Once upon a time, a superstar emerged in the ‘60s, a man unlike any other in the long history of boxing. His name was Cassius Marcellus Clay, he was born on Jan. 17, 1942, in Louisville, KY., to lower-middle-class parents.
He was an angelic child, according to his sweet, church lady mother, Odessa. The youngster got involved in boxing because someone stole his bicycle. He wanted to administer a good thrashing when he caught up with the thief.
Clay swept through the amateur ranks and captured the public’s admiration and imagination by winning the Gold Medal at the 1960 Summer Olympics in Rome, exhibiting a flamboyance and style rarely seen in a boxer. A group of wealthy white businessmen formed the Louisville sponsoring group to underwrite the black boxer’s promising professional career. They hired the Dundee brothers to direct the boxing progress of the young, charismatic Olympic champion.

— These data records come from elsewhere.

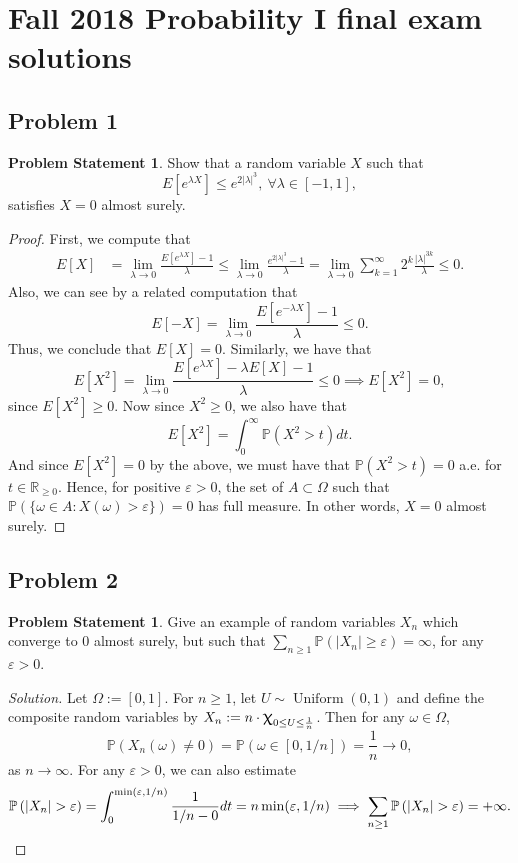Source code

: \documentclass[12pt,reqno]{article}
\theoremstyle{plain}
\theoremstyle{definition}
\newtheorem{problem}[theorem]{Problem Statement}
\newcommand{\PP}[1]{\ensuremath{\mathbb{P}\left(#1\right)}}
\renewcommand{\chi}{\scalebox{1.25}{$\upchi$}}
\begin{document}
\newpage
\section{Fall 2018 Probability I final exam solutions} 

\subsection{Problem 1}

\begin{problem}
Show that a random variable $X$ such that 
\[
E[e^{\lambda X}] \leq e^{2|\lambda|^3},\ \forall \lambda \in [-1, 1], 
\]
satisfies $X = 0$ almost surely. 
\end{problem}
\begin{proof} 
First, we compute that 
\begin{align*} 
E[X] & = \lim_{\lambda \rightarrow 0} \frac{E[e^{\lambda X}] - 1}{\lambda} 
     \leq \lim_{\lambda \rightarrow 0} \frac{e^{2|\lambda|^3} - 1}{\lambda} 
     = \lim_{\lambda \rightarrow 0} \sum_{k=1}^{\infty} 
     2^k \frac{|\lambda|^{3k}}{\lambda} 
     \leq 0. 
\end{align*} 
Also, we can see by a related computation that 
\[
E[-X] = \lim_{\lambda \rightarrow 0} \frac{E[e^{-\lambda X}] - 1}{\lambda}
     \leq 0. 
\]
Thus, we conclude that $E[X] = 0$. 
Similarly, we have that 
\[
E[X^2] = \lim_{\lambda \rightarrow 0} \frac{E[e^{\lambda X}] - \lambda E[X] -1}{
     \lambda} \leq 0 \implies E[X^2] = 0, 
\]
since $E[X^2] \geq 0$. Now since $X^2 \geq 0$, we also have that 
\[
E[X^2] = \int_0^{\infty} \PP{X^2 > t} dt. 
\]
And since $E[X^2] = 0$ by the above, we must have that $\PP{X^2 > t} = 0$ a.e. 
for $t \in \mathbb{R}_{\geq 0}$. Hence, for positive $\varepsilon > 0$, 
the set of $A \subset \Omega$ such that 
$\PP{\{\omega \in A: X(\omega) > \varepsilon\}} = 0$ has full measure. 
In other words, $X = 0$ almost surely. 
\end{proof} 

\subsection{Problem 2}

\begin{problem}
Give an example of random variables $X_n$ which converge to $0$ almost 
surely, but such that $\sum_{n \geq 1} \PP{|X_n| \geq \varepsilon} = \infty$, 
for any $\varepsilon > 0$. 
\end{problem}
\begin{proof}[Solution] 
Let $\Omega := [0, 1]$. 
For $n \geq 1$, let $U \sim \operatorname{Uniform}(0,1)$ and 
define the composite random variables by 
$X_n := n \cdot \chi_{0 \leq U \leq \frac{1}{n}}$. Then for any 
$\omega \in \Omega$, 
\[
\PP{X_n(\omega) \neq 0} = \PP{\omega \in [0, 1/n]} = \frac{1}{n} 
     \longrightarrow 0, 
\]
as $n \rightarrow \infty$. For any $\varepsilon > 0$, we can also estimate 
\[
\PP{|X_n| > \varepsilon} = 
     \int_0^{\min(\varepsilon, 1/n)} \frac{1}{1/n-0} dt = 
     n \min(\varepsilon, 1/n) \implies 
     \sum_{n \geq 1} \PP{|X_n| > \varepsilon} = +\infty. 
     \qedhere
\]
\end{proof} 
\end{document}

Angelo Dundee was a master of developing a fighter’s natural talent. He recognized that he had a phenom on his hands. Clay was a heavyweight who moved with the speed of a welterweight and possessed the ring smarts of a master boxer like Willie Pastrono. Angelo let Clay be Clay. He did not try to correct or expunge the young fighter’s mistakes; rather he smoothed them out so that the mistakes worked in Clay’s favor.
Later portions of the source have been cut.